We largely don't notice the homeless.
We don't realize that many of them who are not mentally ill or addicts work low paying jobs – McDonald's, Walmart – and live in shelters, under freeway overpasses, on subways or couch surf.
Some of these people once worked in well paying jobs that no longer exist, or in whole industries which no longer exist, at least physically within the borders of the United States.
These men and women and their children are homeless because they can't afford housing, not because they are lazy or addicts or mentally ill.
America cut its housing programs years ago, driven by the same supply side economics theology that brought us reduced federal regulation and enforcement of environmental, health, fiancial, and humane slaughter regulations.
That brought us Enron, Agriprocessors massive humane slaughter law violations, Bernard Madoff, the economic collapse that began in 2008, and the suffering many are experiencing today.
There is no excuse for the government's failures in this crisis, and anyone who takes Jewish law seriously should view Eric Cantor, John Boehner, Paul Ryan, and their cohort for what they are – people who are acting immorally and amorally.
Our friends on the other side of the isle, including the president, have an agenda that is often more closely aligned with halakha on this issue.
But the president's aloofness and is his political incompetence have made a bad situation much worse than it had to be.
Now is not the time to be cutting food stamps or reducing medicare benefits. It is also not the time to be laying off public sector workers.
There are too many people hurting and there are too many people who are one paycheck away from homelessness.
They are there through no fault of their own.
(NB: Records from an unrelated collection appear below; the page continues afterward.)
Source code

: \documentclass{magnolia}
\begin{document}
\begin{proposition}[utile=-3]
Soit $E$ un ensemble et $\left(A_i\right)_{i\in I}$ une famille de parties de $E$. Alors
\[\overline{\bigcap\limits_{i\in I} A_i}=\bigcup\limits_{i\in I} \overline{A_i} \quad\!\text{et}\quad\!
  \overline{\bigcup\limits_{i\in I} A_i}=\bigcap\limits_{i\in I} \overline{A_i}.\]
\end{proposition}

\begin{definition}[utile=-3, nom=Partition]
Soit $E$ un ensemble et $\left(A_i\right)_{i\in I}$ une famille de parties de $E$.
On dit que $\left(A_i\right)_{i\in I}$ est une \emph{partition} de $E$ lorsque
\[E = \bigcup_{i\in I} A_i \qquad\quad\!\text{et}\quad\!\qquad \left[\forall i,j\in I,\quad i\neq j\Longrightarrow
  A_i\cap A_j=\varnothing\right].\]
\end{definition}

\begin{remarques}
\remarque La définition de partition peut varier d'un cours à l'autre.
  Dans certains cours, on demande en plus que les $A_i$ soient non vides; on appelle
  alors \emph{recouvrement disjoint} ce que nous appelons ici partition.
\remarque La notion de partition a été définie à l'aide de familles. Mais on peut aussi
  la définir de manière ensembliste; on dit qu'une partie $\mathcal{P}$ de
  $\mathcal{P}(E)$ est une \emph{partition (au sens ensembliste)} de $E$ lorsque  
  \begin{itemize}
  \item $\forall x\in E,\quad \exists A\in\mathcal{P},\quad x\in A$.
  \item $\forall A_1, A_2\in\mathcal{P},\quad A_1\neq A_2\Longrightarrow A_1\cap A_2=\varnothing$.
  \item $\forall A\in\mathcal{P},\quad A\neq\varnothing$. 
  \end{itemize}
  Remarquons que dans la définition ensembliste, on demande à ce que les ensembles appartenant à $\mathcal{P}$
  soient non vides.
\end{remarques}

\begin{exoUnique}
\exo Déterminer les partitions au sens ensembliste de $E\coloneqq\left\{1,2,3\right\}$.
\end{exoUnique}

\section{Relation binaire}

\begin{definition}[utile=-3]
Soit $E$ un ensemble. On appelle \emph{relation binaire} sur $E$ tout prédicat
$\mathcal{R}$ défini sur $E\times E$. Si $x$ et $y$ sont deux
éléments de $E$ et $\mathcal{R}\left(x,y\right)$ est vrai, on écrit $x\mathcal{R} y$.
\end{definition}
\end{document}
They are there because America decided to fight two large overseas wars without raising taxes to pay for them, and because an American president and his administration decided not to enforce much of the financial and other regulation already on the books. And they're poor because Wall Street has for decades decided the best way to make money is the Mitt Romney way – take over a company, fire as many (or more) employees as possible, and sell the "revitalized" company for a profit made almost entirely on the backs of the workers who built that company.
These people are poor because they were downsized, Romney-ed, outsourced, and bankrupted out of their jobs, and the jobs they can now get involve flipping burgers part time for $8 an hour without benefits.
Our government is failing them.
But our own non-Orthodox community is also failing the Jewish poor.
The Jewish Federations need to be called to task for their refusal to seriously address the issue of poor Jews – Jews who need help now but who often can't get it because, thanks to the Federations, almost none exists.
On their own, the Federations' leaders will never feel shame for not helping these poor Jews, and they will never change without being pressured to do so, and being forced to acknowledge poor American Jews exist and need their help.